Description of the task
Wherever "esiste" appears in a line of the listing, report that line.

************

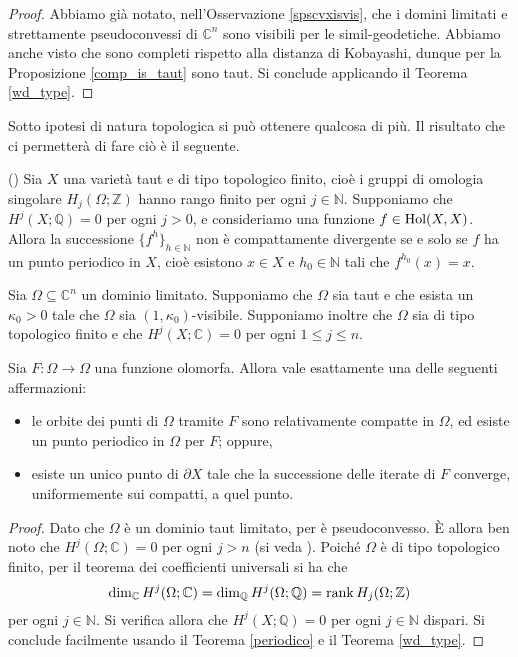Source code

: \begin{proof}
    Abbiamo già notato, nell'Osservazione \ref{spscvxisvis}, che i domini limitati e strettamente pseudoconvessi di $\mathbb{C}^n$ sono visibili per le simil-geodetiche. Abbiamo anche visto che sono completi rispetto alla distanza di Kobayashi, dunque per la Proposizione \ref{comp_is_taut} sono taut. Si conclude applicando il Teorema \ref{wd_type}.
\end{proof}

Sotto ipotesi di natura topologica si può ottenere qualcosa di più. Il risultato che ci permetterà di fare ciò è il seguente.

\begin{thm} \label{periodico}
    (\cite[Theorem 0.4]{A2}) Sia $X$ una varietà taut e di tipo topologico finito, cioè i gruppi di omologia singolare $H_j(\Omega;\mathbb{Z})$ hanno rango finito per ogni $j\in\mathbb{N}$. Supponiamo che $H^j(X;\mathbb{Q})=0$ per ogni $j>0$, e consideriamo una funzione $f\in\textnormal{Hol}(X,X)$. Allora la successione $\{f^h\}_{h\in\mathbb{N}}$ non è compattamente divergente se e solo se $f$ ha un punto periodico in $X$, cioè esistono $x\in X$ e $h_0\in\mathbb{N}$ tali che $f^{h_0}(x)=x$.
\end{thm}

\begin{cor}
    Sia $\Omega\subseteq\mathbb{C}^n$ un dominio limitato. Supponiamo che $\Omega$ sia taut e che esista un $\kappa_0>0$ tale che $\Omega$ sia $(1,\kappa_0)$-visibile. Supponiamo inoltre che $\Omega$ sia di tipo topologico finito e che $H^j(X;\mathbb{C})=0$ per ogni $1\le j\le n$.

    Sia $F:\Omega\longrightarrow\Omega$ una funzione olomorfa. Allora vale esattamente una delle seguenti affermazioni:
    \begin{itemize}
        \item le orbite dei punti di $\Omega$ tramite $F$ sono relativamente compatte in $\Omega$, ed esiste un punto periodico in $\Omega$ per $F$; oppure,
        \item esiste un unico punto di $\partial X$ tale che la successione delle iterate di $F$ converge, uniformemente sui compatti, a quel punto.
    \end{itemize}
\end{cor}

\begin{proof}
    Dato che $\Omega$ è un dominio taut limitato, per \cite[Theorem F]{W} è pseudoconvesso. È allora ben noto che $H^j(\Omega;\mathbb{C})=0$ per ogni $j>n$ (si veda \cite[Theorema 4.2.7]{H}). Poiché $\Omega$ è di tipo topologico finito, per il teorema dei coefficienti universali si ha che
    $$\dim_{\mathbb{C}}{H^j(\Omega;\mathbb{C})}=\dim_{\mathbb{Q}}{H^j(\Omega;\mathbb{Q})}=\operatorname{rank}{H_j(\Omega;\mathbb{Z})}$$
    per ogni $j\in\mathbb{N}$. Si verifica allora che $H^j(X;\mathbb{Q})=0$ per ogni $j\in\mathbb{N}$ dispari. Si conclude facilmente usando il Teorema \ref{periodico} e il Teorema \ref{wd_type}.
\end{proof}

************

Task answer
        \item le orbite dei punti di $\Omega$ tramite $F$ sono relativamente compatte in $\Omega$, ed esiste un punto periodico in $\Omega$ per $F$; oppure,
        \item esiste un unico punto di $\partial X$ tale che la successione delle iterate di $F$ converge, uniformemente sui compatti, a quel punto.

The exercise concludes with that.